Start of Block
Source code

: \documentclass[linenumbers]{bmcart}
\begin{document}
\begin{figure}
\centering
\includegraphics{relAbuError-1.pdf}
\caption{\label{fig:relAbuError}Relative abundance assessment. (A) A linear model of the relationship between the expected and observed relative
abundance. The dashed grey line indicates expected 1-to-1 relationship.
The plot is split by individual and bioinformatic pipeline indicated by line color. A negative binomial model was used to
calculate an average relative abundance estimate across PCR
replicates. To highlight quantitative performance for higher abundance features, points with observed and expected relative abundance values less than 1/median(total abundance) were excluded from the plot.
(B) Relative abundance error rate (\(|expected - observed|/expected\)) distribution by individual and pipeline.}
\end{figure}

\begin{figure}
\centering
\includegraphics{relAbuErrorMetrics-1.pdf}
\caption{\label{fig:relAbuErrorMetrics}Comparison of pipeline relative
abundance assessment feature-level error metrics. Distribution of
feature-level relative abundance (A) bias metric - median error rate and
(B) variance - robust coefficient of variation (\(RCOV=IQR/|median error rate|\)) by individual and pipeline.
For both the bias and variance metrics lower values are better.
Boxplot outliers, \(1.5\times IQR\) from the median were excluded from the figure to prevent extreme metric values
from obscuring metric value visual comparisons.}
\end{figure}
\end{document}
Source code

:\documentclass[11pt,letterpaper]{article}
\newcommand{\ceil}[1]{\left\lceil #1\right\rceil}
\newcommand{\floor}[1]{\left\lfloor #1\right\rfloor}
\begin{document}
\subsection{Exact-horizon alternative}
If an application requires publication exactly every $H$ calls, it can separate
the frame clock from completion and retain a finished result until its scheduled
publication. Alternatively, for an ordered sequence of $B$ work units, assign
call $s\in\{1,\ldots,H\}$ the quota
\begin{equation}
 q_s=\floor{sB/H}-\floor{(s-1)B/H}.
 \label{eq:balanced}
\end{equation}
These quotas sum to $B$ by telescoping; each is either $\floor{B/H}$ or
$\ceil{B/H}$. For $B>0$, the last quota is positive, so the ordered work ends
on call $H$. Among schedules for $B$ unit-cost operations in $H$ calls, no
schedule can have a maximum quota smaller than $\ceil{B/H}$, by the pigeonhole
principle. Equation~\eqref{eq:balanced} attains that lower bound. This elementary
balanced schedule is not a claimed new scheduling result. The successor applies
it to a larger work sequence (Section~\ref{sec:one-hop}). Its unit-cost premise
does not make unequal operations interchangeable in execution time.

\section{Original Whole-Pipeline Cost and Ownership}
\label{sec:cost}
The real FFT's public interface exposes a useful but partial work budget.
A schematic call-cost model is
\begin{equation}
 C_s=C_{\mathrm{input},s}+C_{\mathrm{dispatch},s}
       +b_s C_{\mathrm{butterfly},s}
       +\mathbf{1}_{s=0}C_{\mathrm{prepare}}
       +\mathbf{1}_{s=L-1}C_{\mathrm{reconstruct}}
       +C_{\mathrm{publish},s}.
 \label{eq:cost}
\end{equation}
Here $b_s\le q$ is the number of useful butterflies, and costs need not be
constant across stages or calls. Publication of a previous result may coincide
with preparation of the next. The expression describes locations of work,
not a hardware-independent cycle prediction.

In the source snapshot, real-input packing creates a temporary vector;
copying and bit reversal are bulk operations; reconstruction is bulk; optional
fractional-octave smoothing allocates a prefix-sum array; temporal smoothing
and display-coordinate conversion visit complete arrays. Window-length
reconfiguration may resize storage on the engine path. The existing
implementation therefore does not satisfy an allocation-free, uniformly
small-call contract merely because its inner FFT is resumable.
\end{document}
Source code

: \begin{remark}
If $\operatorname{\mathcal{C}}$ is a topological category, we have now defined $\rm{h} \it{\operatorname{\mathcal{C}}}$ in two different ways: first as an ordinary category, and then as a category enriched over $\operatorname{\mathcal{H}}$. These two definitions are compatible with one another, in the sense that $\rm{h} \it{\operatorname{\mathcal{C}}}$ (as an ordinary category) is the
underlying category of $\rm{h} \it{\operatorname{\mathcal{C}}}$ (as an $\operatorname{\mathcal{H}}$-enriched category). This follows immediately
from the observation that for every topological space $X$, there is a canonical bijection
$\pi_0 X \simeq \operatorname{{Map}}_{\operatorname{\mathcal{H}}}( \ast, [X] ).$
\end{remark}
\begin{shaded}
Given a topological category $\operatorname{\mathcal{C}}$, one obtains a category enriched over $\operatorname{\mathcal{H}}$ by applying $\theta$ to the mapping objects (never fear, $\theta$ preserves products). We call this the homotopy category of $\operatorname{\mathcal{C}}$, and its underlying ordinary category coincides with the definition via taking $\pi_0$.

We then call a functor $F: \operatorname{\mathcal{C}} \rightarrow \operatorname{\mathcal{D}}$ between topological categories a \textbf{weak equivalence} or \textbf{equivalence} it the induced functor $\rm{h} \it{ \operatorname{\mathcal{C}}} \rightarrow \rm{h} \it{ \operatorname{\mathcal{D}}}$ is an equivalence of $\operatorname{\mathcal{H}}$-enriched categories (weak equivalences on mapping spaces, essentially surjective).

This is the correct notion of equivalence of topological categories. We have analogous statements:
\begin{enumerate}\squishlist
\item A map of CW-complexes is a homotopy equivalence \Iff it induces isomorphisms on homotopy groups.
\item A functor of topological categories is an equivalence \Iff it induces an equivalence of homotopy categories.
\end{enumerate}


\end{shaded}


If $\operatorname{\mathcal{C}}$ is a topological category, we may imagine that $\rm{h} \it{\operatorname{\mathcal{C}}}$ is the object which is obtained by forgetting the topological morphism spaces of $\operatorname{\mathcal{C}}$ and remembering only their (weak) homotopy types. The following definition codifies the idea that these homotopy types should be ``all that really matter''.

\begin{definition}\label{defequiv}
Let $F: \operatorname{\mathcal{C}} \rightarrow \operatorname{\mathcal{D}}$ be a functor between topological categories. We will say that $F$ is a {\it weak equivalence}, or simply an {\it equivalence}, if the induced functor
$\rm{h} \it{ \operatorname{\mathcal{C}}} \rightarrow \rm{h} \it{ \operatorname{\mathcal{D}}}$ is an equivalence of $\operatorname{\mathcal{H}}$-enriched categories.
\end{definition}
End of Block
**WHAT TO PRODUCE**
Set down the records again, exactly.

**TASK RESPONSE**
Source code

: \documentclass[linenumbers]{bmcart}
\begin{document}
\begin{figure}
\centering
\includegraphics{relAbuError-1.pdf}
\caption{\label{fig:relAbuError}Relative abundance assessment. (A) A linear model of the relationship between the expected and observed relative
abundance. The dashed grey line indicates expected 1-to-1 relationship.
The plot is split by individual and bioinformatic pipeline indicated by line color. A negative binomial model was used to
calculate an average relative abundance estimate across PCR
replicates. To highlight quantitative performance for higher abundance features, points with observed and expected relative abundance values less than 1/median(total abundance) were excluded from the plot.
(B) Relative abundance error rate (\(|expected - observed|/expected\)) distribution by individual and pipeline.}
\end{figure}

\begin{figure}
\centering
\includegraphics{relAbuErrorMetrics-1.pdf}
\caption{\label{fig:relAbuErrorMetrics}Comparison of pipeline relative
abundance assessment feature-level error metrics. Distribution of
feature-level relative abundance (A) bias metric - median error rate and
(B) variance - robust coefficient of variation (\(RCOV=IQR/|median error rate|\)) by individual and pipeline.
For both the bias and variance metrics lower values are better.
Boxplot outliers, \(1.5\times IQR\) from the median were excluded from the figure to prevent extreme metric values
from obscuring metric value visual comparisons.}
\end{figure}
\end{document}
Source code

:\documentclass[11pt,letterpaper]{article}
\newcommand{\ceil}[1]{\left\lceil #1\right\rceil}
\newcommand{\floor}[1]{\left\lfloor #1\right\rfloor}
\begin{document}
\subsection{Exact-horizon alternative}
If an application requires publication exactly every $H$ calls, it can separate
the frame clock from completion and retain a finished result until its scheduled
publication. Alternatively, for an ordered sequence of $B$ work units, assign
call $s\in\{1,\ldots,H\}$ the quota
\begin{equation}
 q_s=\floor{sB/H}-\floor{(s-1)B/H}.
 \label{eq:balanced}
\end{equation}
These quotas sum to $B$ by telescoping; each is either $\floor{B/H}$ or
$\ceil{B/H}$. For $B>0$, the last quota is positive, so the ordered work ends
on call $H$. Among schedules for $B$ unit-cost operations in $H$ calls, no
schedule can have a maximum quota smaller than $\ceil{B/H}$, by the pigeonhole
principle. Equation~\eqref{eq:balanced} attains that lower bound. This elementary
balanced schedule is not a claimed new scheduling result. The successor applies
it to a larger work sequence (Section~\ref{sec:one-hop}). Its unit-cost premise
does not make unequal operations interchangeable in execution time.

\section{Original Whole-Pipeline Cost and Ownership}
\label{sec:cost}
The real FFT's public interface exposes a useful but partial work budget.
A schematic call-cost model is
\begin{equation}
 C_s=C_{\mathrm{input},s}+C_{\mathrm{dispatch},s}
       +b_s C_{\mathrm{butterfly},s}
       +\mathbf{1}_{s=0}C_{\mathrm{prepare}}
       +\mathbf{1}_{s=L-1}C_{\mathrm{reconstruct}}
       +C_{\mathrm{publish},s}.
 \label{eq:cost}
\end{equation}
Here $b_s\le q$ is the number of useful butterflies, and costs need not be
constant across stages or calls. Publication of a previous result may coincide
with preparation of the next. The expression describes locations of work,
not a hardware-independent cycle prediction.

In the source snapshot, real-input packing creates a temporary vector;
copying and bit reversal are bulk operations; reconstruction is bulk; optional
fractional-octave smoothing allocates a prefix-sum array; temporal smoothing
and display-coordinate conversion visit complete arrays. Window-length
reconfiguration may resize storage on the engine path. The existing
implementation therefore does not satisfy an allocation-free, uniformly
small-call contract merely because its inner FFT is resumable.
\end{document}
Source code

: \begin{remark}
If $\operatorname{\mathcal{C}}$ is a topological category, we have now defined $\rm{h} \it{\operatorname{\mathcal{C}}}$ in two different ways: first as an ordinary category, and then as a category enriched over $\operatorname{\mathcal{H}}$. These two definitions are compatible with one another, in the sense that $\rm{h} \it{\operatorname{\mathcal{C}}}$ (as an ordinary category) is the
underlying category of $\rm{h} \it{\operatorname{\mathcal{C}}}$ (as an $\operatorname{\mathcal{H}}$-enriched category). This follows immediately
from the observation that for every topological space $X$, there is a canonical bijection
$\pi_0 X \simeq \operatorname{{Map}}_{\operatorname{\mathcal{H}}}( \ast, [X] ).$
\end{remark}
\begin{shaded}
Given a topological category $\operatorname{\mathcal{C}}$, one obtains a category enriched over $\operatorname{\mathcal{H}}$ by applying $\theta$ to the mapping objects (never fear, $\theta$ preserves products). We call this the homotopy category of $\operatorname{\mathcal{C}}$, and its underlying ordinary category coincides with the definition via taking $\pi_0$.

We then call a functor $F: \operatorname{\mathcal{C}} \rightarrow \operatorname{\mathcal{D}}$ between topological categories a \textbf{weak equivalence} or \textbf{equivalence} it the induced functor $\rm{h} \it{ \operatorname{\mathcal{C}}} \rightarrow \rm{h} \it{ \operatorname{\mathcal{D}}}$ is an equivalence of $\operatorname{\mathcal{H}}$-enriched categories (weak equivalences on mapping spaces, essentially surjective).

This is the correct notion of equivalence of topological categories. We have analogous statements:
\begin{enumerate}\squishlist
\item A map of CW-complexes is a homotopy equivalence \Iff it induces isomorphisms on homotopy groups.
\item A functor of topological categories is an equivalence \Iff it induces an equivalence of homotopy categories.
\end{enumerate}


\end{shaded}


If $\operatorname{\mathcal{C}}$ is a topological category, we may imagine that $\rm{h} \it{\operatorname{\mathcal{C}}}$ is the object which is obtained by forgetting the topological morphism spaces of $\operatorname{\mathcal{C}}$ and remembering only their (weak) homotopy types. The following definition codifies the idea that these homotopy types should be ``all that really matter''.

\begin{definition}\label{defequiv}
Let $F: \operatorname{\mathcal{C}} \rightarrow \operatorname{\mathcal{D}}$ be a functor between topological categories. We will say that $F$ is a {\it weak equivalence}, or simply an {\it equivalence}, if the induced functor
$\rm{h} \it{ \operatorname{\mathcal{C}}} \rightarrow \rm{h} \it{ \operatorname{\mathcal{D}}}$ is an equivalence of $\operatorname{\mathcal{H}}$-enriched categories.
\end{definition}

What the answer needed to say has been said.